Punaluu Black Sand Beach
Located between Hawaii Volcanoes National Park and the small town of Naalehu, Punaluu Black Sand Beach’s jet black shores are an unforgettable sight. Coconut palms fringe the upper edge of sand and you may also discover large honu, or Hawaiian Green Sea turtles, basking on the beach. Although it may be tempting, do not touch these protected turtles and do not remove any black sand from the beach.
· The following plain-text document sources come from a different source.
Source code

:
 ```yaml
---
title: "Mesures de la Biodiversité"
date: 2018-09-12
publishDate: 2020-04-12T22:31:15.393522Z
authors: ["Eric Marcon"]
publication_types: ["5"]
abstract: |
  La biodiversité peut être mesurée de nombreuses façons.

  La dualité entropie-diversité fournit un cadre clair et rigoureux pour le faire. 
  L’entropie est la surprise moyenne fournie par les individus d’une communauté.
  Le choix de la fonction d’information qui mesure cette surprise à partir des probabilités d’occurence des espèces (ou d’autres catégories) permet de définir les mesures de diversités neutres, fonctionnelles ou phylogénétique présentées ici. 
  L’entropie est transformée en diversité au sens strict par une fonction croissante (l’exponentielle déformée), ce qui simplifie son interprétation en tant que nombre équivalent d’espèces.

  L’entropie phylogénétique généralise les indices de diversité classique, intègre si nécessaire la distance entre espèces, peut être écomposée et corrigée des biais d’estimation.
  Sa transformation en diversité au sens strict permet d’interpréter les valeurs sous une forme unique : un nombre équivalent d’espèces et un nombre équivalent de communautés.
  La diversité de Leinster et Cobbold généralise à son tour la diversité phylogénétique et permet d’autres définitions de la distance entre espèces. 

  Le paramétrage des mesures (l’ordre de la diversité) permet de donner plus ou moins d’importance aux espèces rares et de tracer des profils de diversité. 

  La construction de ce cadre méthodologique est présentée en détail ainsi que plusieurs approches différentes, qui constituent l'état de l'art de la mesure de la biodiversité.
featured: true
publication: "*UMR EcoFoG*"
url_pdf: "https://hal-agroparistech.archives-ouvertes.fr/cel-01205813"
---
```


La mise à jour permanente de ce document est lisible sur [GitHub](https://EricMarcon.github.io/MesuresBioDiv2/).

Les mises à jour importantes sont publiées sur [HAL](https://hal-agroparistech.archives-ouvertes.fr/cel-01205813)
Black sand beaches can be found all over the Big Island of Hawaii, but Punalu’u Beach located on the island’s southeast shore, is the most popular and one of the most beautiful. This beach is easily accessible and boasts a shore of shiny, jet black sand, made up of ground lava rocks. It was created by a’a lava flowing into the ocean. The area is a well-known nesting place for hawksbill and green sea turtles, both endangered species and the target of many conservation efforts.
On a regular day, the shore is dotted with large sea turtles playing and catching some sun. A word of warning, however: these turtles are not to be touched, as they have no immune system to protect them against human-transmitted bacteria. Visitors are required to keep a 15-foot (4.5 m) distance from the turtles at all times.
At one end of the beach is a natural freshwater pool perfect for wading and cooling down. Further offshore, there are numerous underground freshwater springs, which are very cold and mix with the ocean water. In the past, the people who lived in this area would dive underwater with bottles to obtain freshwater. They pressed their fingers on the water bottles, dove down, and when they reached the freshwater springs, they removed their fingers and filled the bottles. In the Hawaiian language, Punalu’u means “diving spring.”
Legend has it that anyone who takes a stone from this beach will be cursed by the volcano goddess Pele and be forgiven only when the stone is returned. However, while this is supposedly an ancient Hawaiian legend, historians were only able to trace the origins of this legend to the mid-twentieth century. It is believed that park rangers invented it to prevent visitors from taking rocks and sand home.
Nevertheless, if you visit the lobby of the Kilauea Military Camp, you’ll see a cabinet where rocks are displayed that have been mailed back to Hawaii by people who had taken them and who were haunted by bad luck ever since. Their letters explaining their predicaments are on display as well.
In the past, Punalu’u has suffered severe erosion by the ocean. In 1868, a huge tsunami that was caused by an earthquake struck the area. Waves as high as the coconut trees suddenly rolled in and leveled every shoreline village from South Point to Kumukahi. The residents later rebuilt the village at Punalu’u and in the 1880s, a pier was built to move the harvested sugar cane from the surrounding plantations via interisland steamships. But when more roads were built and automobiles were available to transport goods, the Punalu’u shipping point was abandoned and Hilo became the Big Island’s main port. The area was hit by two other tsunamis in 1960 and 1975.
The best part to enter the ocean at Punalu’u is at the northeastern end of the beach because there are fewer lava rocks at the water’s edge. There is also a small boat ramp in this area, next to the ruins of the old pier. Swimmers should keep in mind that there is a strong rip current that runs out the boat channel into the open ocean. So it is best to stay away from the northeastern point of the bay.
Although swimming isn’t ideal, there is a picnic area and restroom facilities so you can have lunch while you experience the unique feeling of black sand between your toes. It is a great place to see sea turtles swimming in the water and resting on the sand. There is a boat/kayak ramp that’s open to the public.
People with sensitive feet may want to keep their shoes on because the sand is composed of small fragments of volcanic rock that can hurt to walk on. Taking black sand or rocks from the beach is prohibited. Ocean bottom is rocky. Snorkeling conditions are fair due to low visibility
Beware of strong currents – swim close to shore and stay out of the water when the surf is up.